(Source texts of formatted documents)
%%

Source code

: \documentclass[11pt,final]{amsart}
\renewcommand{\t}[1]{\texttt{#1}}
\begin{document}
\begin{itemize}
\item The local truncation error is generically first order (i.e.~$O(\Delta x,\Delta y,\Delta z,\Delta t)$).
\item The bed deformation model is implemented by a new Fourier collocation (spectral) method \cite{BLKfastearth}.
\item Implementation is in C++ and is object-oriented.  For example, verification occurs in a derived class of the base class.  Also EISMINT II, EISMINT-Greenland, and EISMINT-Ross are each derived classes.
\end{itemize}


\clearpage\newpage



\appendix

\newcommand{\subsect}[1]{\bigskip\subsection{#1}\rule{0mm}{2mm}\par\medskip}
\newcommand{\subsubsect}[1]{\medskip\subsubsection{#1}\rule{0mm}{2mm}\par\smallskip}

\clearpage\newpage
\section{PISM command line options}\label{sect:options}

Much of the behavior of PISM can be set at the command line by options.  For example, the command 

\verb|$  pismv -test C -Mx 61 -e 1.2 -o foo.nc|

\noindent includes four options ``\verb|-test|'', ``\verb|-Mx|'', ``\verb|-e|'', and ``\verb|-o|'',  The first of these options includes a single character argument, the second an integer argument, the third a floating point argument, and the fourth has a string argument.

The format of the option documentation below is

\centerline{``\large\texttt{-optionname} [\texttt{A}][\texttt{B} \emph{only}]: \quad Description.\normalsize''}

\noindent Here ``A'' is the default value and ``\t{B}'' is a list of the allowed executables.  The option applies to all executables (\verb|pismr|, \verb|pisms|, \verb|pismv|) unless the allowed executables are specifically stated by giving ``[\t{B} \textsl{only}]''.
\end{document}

%%
%%

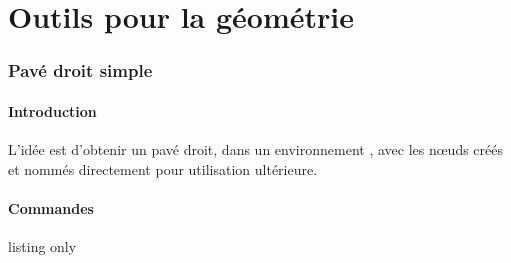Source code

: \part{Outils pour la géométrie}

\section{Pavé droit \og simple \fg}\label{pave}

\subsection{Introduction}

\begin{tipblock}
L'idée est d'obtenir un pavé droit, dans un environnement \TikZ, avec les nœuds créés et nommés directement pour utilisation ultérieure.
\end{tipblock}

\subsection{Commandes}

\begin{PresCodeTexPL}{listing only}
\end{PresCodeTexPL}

%%
%%

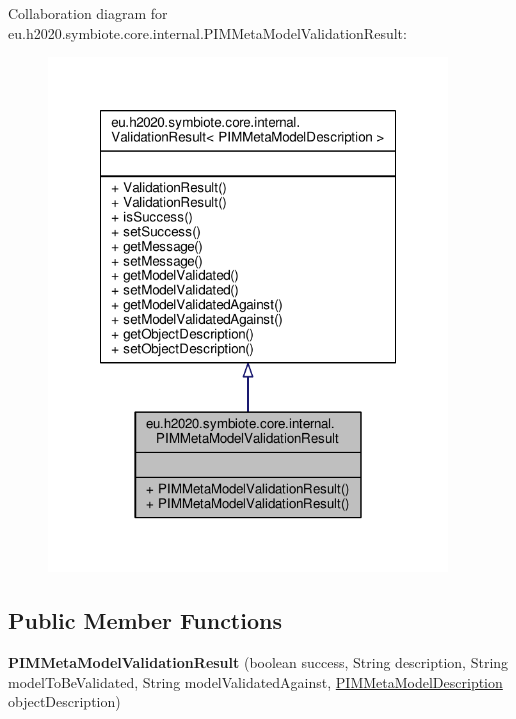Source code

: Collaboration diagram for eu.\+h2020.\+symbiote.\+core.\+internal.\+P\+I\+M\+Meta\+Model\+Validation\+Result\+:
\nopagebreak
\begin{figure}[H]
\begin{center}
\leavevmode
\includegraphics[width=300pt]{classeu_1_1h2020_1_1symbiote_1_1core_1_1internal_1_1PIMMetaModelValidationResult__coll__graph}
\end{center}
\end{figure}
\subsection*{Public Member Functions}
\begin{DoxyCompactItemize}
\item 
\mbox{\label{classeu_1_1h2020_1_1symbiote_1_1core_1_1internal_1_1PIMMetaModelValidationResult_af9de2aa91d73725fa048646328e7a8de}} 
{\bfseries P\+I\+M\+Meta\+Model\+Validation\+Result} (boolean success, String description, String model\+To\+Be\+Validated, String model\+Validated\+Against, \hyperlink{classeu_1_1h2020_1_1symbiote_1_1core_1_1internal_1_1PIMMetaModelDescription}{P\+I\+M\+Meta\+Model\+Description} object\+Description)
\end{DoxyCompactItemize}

%%

WHAT THE TASK ASKS -> The answer must be every line of the data that holds the word "texttt".

ANSWER AREA ->
\renewcommand{\t}[1]{\texttt{#1}}
\centerline{``\large\texttt{-optionname} [\texttt{A}][\texttt{B} \emph{only}]: \quad Description.\normalsize''}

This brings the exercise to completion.